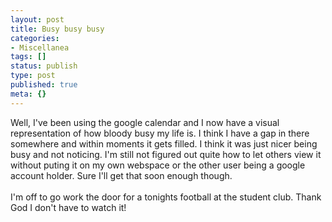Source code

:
 ```yaml
---
layout: post
title: Busy busy busy
categories:
- Miscellanea
tags: []
status: publish
type: post
published: true
meta: {}
---
```

Well, I've been using the google calendar and I now have a visual representation of how bloody busy my life is. I think I have a gap in there somewhere and within moments it gets filled. I think it was just nicer being busy and not noticing. I'm still not figured out quite how to let others view it without puting it on my own webspace or the other user being a google account holder. Sure I'll get that soon enough though.<br /><br />I'm off to go work the door for a tonights football at the student club. Thank God I don't have to watch it!
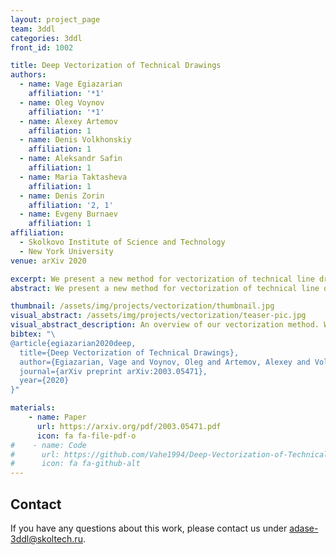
 ```yaml
---
layout: project_page
team: 3ddl
categories: 3ddl
front_id: 1002

title: Deep Vectorization of Technical Drawings
authors:
  - name: Vage Egiazarian
    affiliation: '*1'
  - name: Oleg Voynov
    affiliation: '*1'
  - name: Alexey Artemov
    affiliation: 1
  - name: Denis Volkhonskiy
    affiliation: 1
  - name: Aleksandr Safin
    affiliation: 1
  - name: Maria Taktasheva
    affiliation: 1 
  - name: Denis Zorin
    affiliation: '2, 1'
  - name: Evgeny Burnaev
    affiliation: 1
affiliation:
  - Skolkovo Institute of Science and Technology
  - New York University
venue: arXiv 2020

excerpt: We present a new method for vectorization of technical line drawings which consists of (1) a deep learning-based cleaning stage, (2) a transformer-based network to estimate vector primitives, and (3) an optimization procedure to obtain the final primitive configurations.
abstract: We present a new method for vectorization of technical line drawings, such as floor plans, architectural drawings, and 2D CAD images. Our method includes (1) a deep learning-based cleaning stage to eliminate the background and imperfections in the image and fill in missing parts, (2) a transformer-based network to estimate vector primitives, and (3) optimization procedure to obtain the final primitive configurations. We train the networks on synthetic data, renderings of vector line drawings, and manually vectorized scans of line drawings. Our method quantitatively and qualitatively outperforms a number of existing techniques on a collection of representative technical drawings. 

thumbnail: /assets/img/projects/vectorization/thumbnail.jpg
visual_abstract: /assets/img/projects/vectorization/teaser-pic.jpg
visual_abstract_description: An overview of our vectorization method. We clean the input image using a deep CNN, then split the input image into patches and predict the primitive placement with a deep CNN, after that refine the predictions using an optimization method, and finally merge them together into single image.
bibtex: "\
@article{egiazarian2020deep,
  title={Deep Vectorization of Technical Drawings},
  author={Egiazarian, Vage and Voynov, Oleg and Artemov, Alexey and Volkhonskiy, Denis and Safin, Aleksandr and Taktasheva, Maria and Zorin, Denis and Burnaev, Evgeny},
  journal={arXiv preprint arXiv:2003.05471},
  year={2020}
}"

materials:
    - name: Paper
      url: https://arxiv.org/pdf/2003.05471.pdf
      icon: fa fa-file-pdf-o
#    - name: Code
#      url: https://github.com/Vahe1994/Deep-Vectorization-of-Technical-Drawings
#      icon: fa fa-github-alt
---
```

## Contact
If you have any questions about this work, please contact us under [adase-3ddl@skoltech.ru](mailto:adase-3ddl@skoltech.ru).
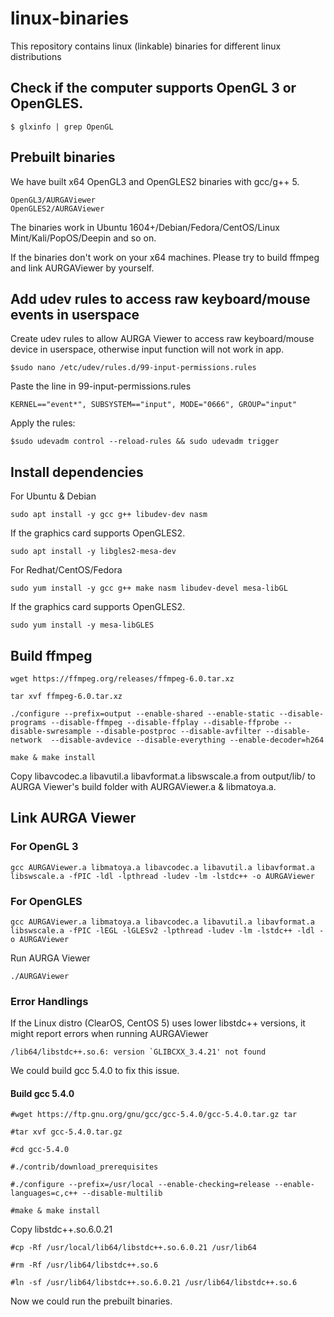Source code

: # linux-binaries
This repository contains linux (linkable) binaries for different linux distributions

## Check if the computer supports OpenGL 3 or OpenGLES.

```
$ glxinfo | grep OpenGL
```

## Prebuilt binaries
We have built x64 OpenGL3 and OpenGLES2 binaries with gcc/g++ 5. 
```
OpenGL3/AURGAViewer
OpenGLES2/AURGAViewer
```
The binaries work in Ubuntu 1604+/Debian/Fedora/CentOS/Linux Mint/Kali/PopOS/Deepin and so on.

If the binaries don't work on your x64 machines. Please try to build ffmpeg and link AURGAViewer by yourself.

## Add udev rules to access raw keyboard/mouse events in userspace

Create udev rules to allow AURGA Viewer to access raw keyboard/mouse device in userspace, otherwise input function will not work in app.
```
$sudo nano /etc/udev/rules.d/99-input-permissions.rules
```
Paste the line in 99-input-permissions.rules
```
KERNEL=="event*", SUBSYSTEM=="input", MODE="0666", GROUP="input"
```
Apply the rules:
```
$sudo udevadm control --reload-rules && sudo udevadm trigger
```

## Install dependencies
For Ubuntu & Debian
```
sudo apt install -y gcc g++ libudev-dev nasm
```

If the graphics card supports OpenGLES2. 

```
sudo apt install -y libgles2-mesa-dev
```

For Redhat/CentOS/Fedora
```
sudo yum install -y gcc g++ make nasm libudev-devel mesa-libGL
```

If the graphics card supports OpenGLES2. 
```
sudo yum install -y mesa-libGLES
```


## Build ffmpeg
```
wget https://ffmpeg.org/releases/ffmpeg-6.0.tar.xz
```

```
tar xvf ffmpeg-6.0.tar.xz
```
```
./configure --prefix=output --enable-shared --enable-static --disable-programs --disable-ffmpeg --disable-ffplay --disable-ffprobe --disable-swresample --disable-postproc --disable-avfilter --disable-network  --disable-avdevice --disable-everything --enable-decoder=h264
```

```
make & make install
```

Copy libavcodec.a libavutil.a libavformat.a libswscale.a from output/lib/ to AURGA Viewer's build folder with AURGAViewer.a & libmatoya.a.

## Link AURGA Viewer

### For OpenGL 3

```
gcc AURGAViewer.a libmatoya.a libavcodec.a libavutil.a libavformat.a libswscale.a -fPIC -ldl -lpthread -ludev -lm -lstdc++ -o AURGAViewer
```
### For OpenGLES

```
gcc AURGAViewer.a libmatoya.a libavcodec.a libavutil.a libavformat.a libswscale.a -fPIC -lEGL -lGLESv2 -lpthread -ludev -lm -lstdc++ -ldl -o AURGAViewer
```

Run AURGA Viewer
```
./AURGAViewer
```

### Error Handlings
If the Linux distro (ClearOS, CentOS 5) uses lower libstdc++ versions, it might report errors when running AURGAViewer

```
/lib64/libstdc++.so.6: version `GLIBCXX_3.4.21' not found 
```

We could build gcc 5.4.0 to fix this issue.
#### Build gcc 5.4.0

```
#wget https://ftp.gnu.org/gnu/gcc/gcc-5.4.0/gcc-5.4.0.tar.gz tar
```
```
#tar xvf gcc-5.4.0.tar.gz 
```
```
#cd gcc-5.4.0
```
```
#./contrib/download_prerequisites
```
```
#./configure --prefix=/usr/local --enable-checking=release --enable-languages=c,c++ --disable-multilib
```
```
#make & make install
```

Copy libstdc++.so.6.0.21
```
#cp -Rf /usr/local/lib64/libstdc++.so.6.0.21 /usr/lib64
```
```
#rm -Rf /usr/lib64/libstdc++.so.6
```
```
#ln -sf /usr/lib64/libstdc++.so.6.0.21 /usr/lib64/libstdc++.so.6
```

Now we could run the prebuilt binaries.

#### What you are asked to do:
Across the listing above, tally the lines that include "Zorin". Only the total is wanted.

#### Reply to the exercise:
2